OP, if you're still reading, I'm a wife who would personally hate living in a big city and yet I agree with you. You were up front from the beginning (and consistent throughout) about not wanting to move to her hometown. She accepted that and even assured you that she was in the city for herself, not for you, so you didn't even have the chance to think whether you really wanted to put her in a position where she'd have to make a choice between you and what she really wanted. Three years is a enough time to live somewhere that you could be reasonably sure that she really was living there for herself and not for you, before you decided to settle with her and had kids.

And now she wants to flip the switch and uproot the family (not just you but also the kids) to go do the exact opposite thing to what she agreed on. That's not reasonable. It's very unfair to you, and depending on your kids (their needs, personalities, interests, friendships, etc) it may be very unfair to them too. On the other hand, maybe it's the best thing for the kids. Only you can know that.

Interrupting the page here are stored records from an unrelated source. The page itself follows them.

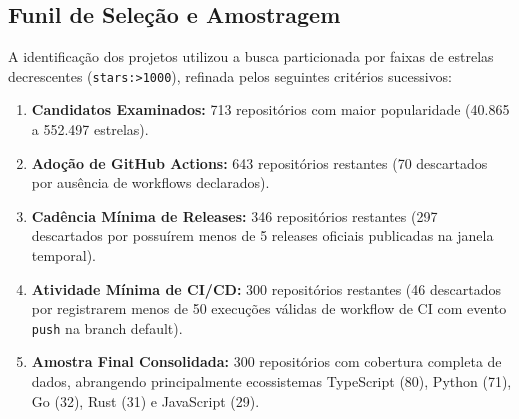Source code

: \documentclass[12pt]{article}
\begin{document}
\subsection{Funil de Seleção e Amostragem}
A identificação dos projetos utilizou a busca particionada por faixas de estrelas decrescentes (\texttt{stars:>1000}), refinada pelos seguintes critérios sucessivos:
\begin{enumerate}
    \item \textbf{Candidatos Examinados:} 713 repositórios com maior popularidade (40.865 a 552.497 estrelas).
    \item \textbf{Adoção de GitHub Actions:} 643 repositórios restantes (70 descartados por ausência de workflows declarados).
    \item \textbf{Cadência Mínima de Releases:} 346 repositórios restantes (297 descartados por possuírem menos de 5 releases oficiais publicadas na janela temporal).
    \item \textbf{Atividade Mínima de CI/CD:} 300 repositórios restantes (46 descartados por registrarem menos de 50 execuções válidas de workflow de CI com evento \texttt{push} na branch default).
    \item \textbf{Amostra Final Consolidada:} 300 repositórios com cobertura completa de dados, abrangendo principalmente ecossistemas TypeScript (80), Python (71), Go (32), Rust (31) e JavaScript (29).
\end{enumerate}
\end{document}
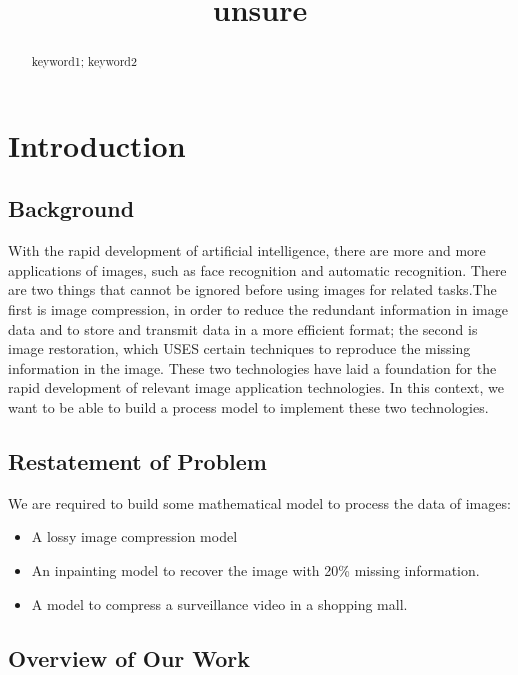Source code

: \documentclass{mcmthesis}
\title{unsure}
\begin{document}
\begin{abstract}
\lipsum[1]
\begin{keywords}
keyword1; keyword2
\end{keywords}
\end{abstract}
\maketitle
\section{Introduction}
\subsection{Background}

With the rapid development of artificial intelligence, there are more and more applications of images, such as face recognition and automatic recognition. There are two things that cannot be ignored before using images for related tasks.The first is image compression, in order to reduce the redundant information in image data and to store and transmit data in a more efficient format; the second is image restoration, which USES certain techniques to reproduce the missing information in the image.  These two technologies have laid a foundation for the rapid development of relevant image application technologies. In this context, we want to be able to build a process model to implement these two technologies.

\subsection{Restatement of Problem}

We are required to build some mathematical model to process the data of images:
\begin{itemize}
\item A lossy image compression model
\item An inpainting model to recover the image with 20\% missing information.
\item A model to compress a surveillance video in a shopping mall.
\end{itemize}

\subsection{Overview of Our Work}
\end{document}
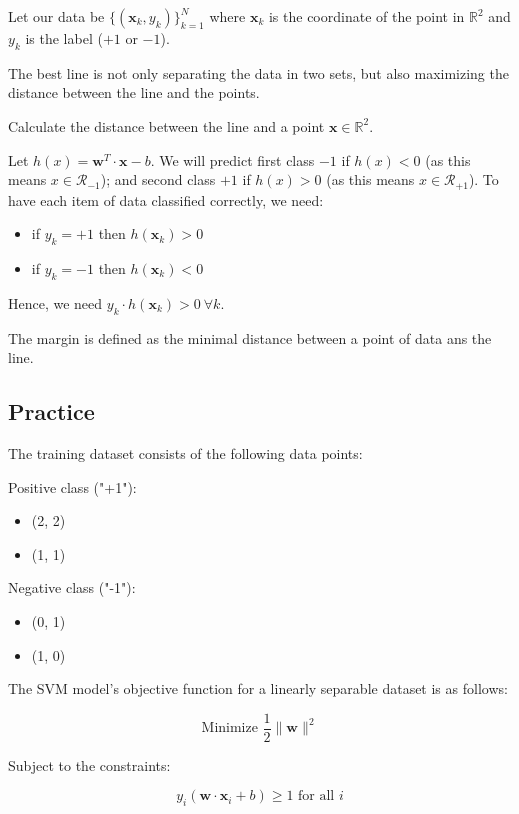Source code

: \documentclass[]{article}
\newcommand{\R}{\mathbb{R}}
\begin{document}
	Let our data be $\{ (\mathbf{x}_k, y_k) \}_{k=1}^N$ where $\mathbf{x}_k$ is the coordinate of the point in $\R^2$ and $y_k$ is the label ($+1$ or $-1$).
	
	The best line is not only separating the data in two sets, but also maximizing the distance between the line and the points.
	
	Calculate the distance between the line and a point $\mathbf{x} \in \R^2$.
	
	\vspace{0.5cm}
	
	Let $h(x) = \mathbf{w}^T\cdot\mathbf{x} - b$.
	We will predict first class $-1$ if $h(x)<0$ (as this means $x \in \mathcal{R}_{-1}$); and second class $+1$ if $h(x)>0$ (as this means $x \in \mathcal{R}_{+1}$).
	To have each item of data classified correctly, we need:
	\begin{itemize}
		\item if $y_k = +1$ then $h(\mathbf{x}_k)>0$
		\item if $y_k = -1$ then $h(\mathbf{x}_k)<0$
	\end{itemize}
	Hence, we need $y_k \cdot h(\mathbf{x}_k) > 0 \ \forall k$.
	
	The margin is defined as the minimal distance between a point of data ans the line.
	
	
	
	
	\subsection{Practice}
	The training dataset consists of the following data points:
	
	Positive class ("+1"):
	\begin{itemize}
		\item (2, 2)
		\item (1, 1)
	\end{itemize}
	
	Negative class ("-1"):
	\begin{itemize}
		\item (0, 1)
		\item (1, 0)
	\end{itemize}
	
	The SVM model's objective function for a linearly separable dataset is as follows:
	
	\[
	\text{Minimize } \frac{1}{2}\|\mathbf{w}\|^2
	\]
	
	Subject to the constraints:
	
	\[
	y_i(\mathbf{w}\cdot\mathbf{x}_i + b) \geq 1 \text{ for all } i
	\]
	
\end{document}
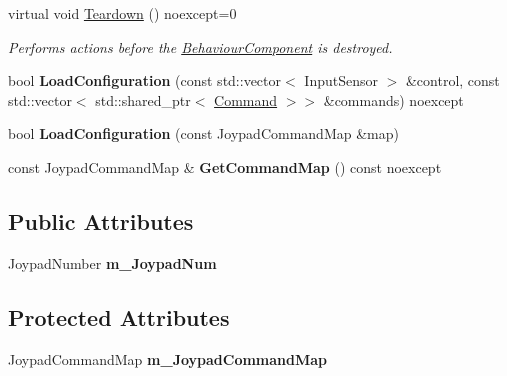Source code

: \begin{DoxyCompactItemize}
virtual void \hyperlink{class_blade_1_1_joypad_input_component_ab5009626ea7dd18b3713b4e3ee8fa650}{Teardown} () noexcept=0
\begin{DoxyCompactList}\small\item\em Performs actions before the \hyperlink{class_blade_1_1_behaviour_component}{Behaviour\+Component} is destroyed. \end{DoxyCompactList}\item 
\mbox{\label{class_blade_1_1_joypad_input_component_aa72a4910f2db050a9d25051e1482b812}} 
bool {\bfseries Load\+Configuration} (const std\+::vector$<$ Input\+Sensor $>$ \&control, const std\+::vector$<$ std\+::shared\+\_\+ptr$<$ \hyperlink{class_blade_1_1_command}{Command} $>$$>$ \&commands) noexcept
\item 
\mbox{\label{class_blade_1_1_joypad_input_component_a1829016a46492b0e1387db96b5b1ceb0}} 
bool {\bfseries Load\+Configuration} (const Joypad\+Command\+Map \&map)
\item 
\mbox{\label{class_blade_1_1_joypad_input_component_a0835408ffdcf5f6fb44f726f053a7152}} 
const Joypad\+Command\+Map \& {\bfseries Get\+Command\+Map} () const noexcept
\end{DoxyCompactItemize}
\subsection*{Public Attributes}
\begin{DoxyCompactItemize}
\item 
\mbox{\label{class_blade_1_1_joypad_input_component_ad67873042be4c780de3d2257ba2bd88b}} 
Joypad\+Number {\bfseries m\+\_\+\+Joypad\+Num}
\end{DoxyCompactItemize}
\subsection*{Protected Attributes}
\begin{DoxyCompactItemize}
\item 
\mbox{\label{class_blade_1_1_joypad_input_component_a17ae33415867c4d3128cfa28f30e46d2}} 
Joypad\+Command\+Map {\bfseries m\+\_\+\+Joypad\+Command\+Map}
\end{DoxyCompactItemize}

Personally, I think the "compromise" in this situation is to look around and choose another town altogether that would be new to both of you and that you both genuinely think would be a great place to raise the kids and that you BOTH are excited about starting a new chapter of your lives in, and consider that. You are not obligated at all to move to her small hometown.


Thanks. I'm thinking of suggesting we buy a property there that we can initially use as our holiday home, so we can spend more time there without being on top of her parents, and I can have my own space to retreat to.

We'll continue to live in the city for now, but we'll have the option to relocate there if we choose. Once I can get more used to the idea - and as a tester to see if I like it before we sold our current home.

I think that is a good starting compromise. - OP


I know quite a few folks in the DC Metro area that they go away most of the summer (mountains or beach) when one parent is either SAHP or off during summers (like teachers) and they see their family and it gives this shared history with aunts, cousins, grandparents and siblings.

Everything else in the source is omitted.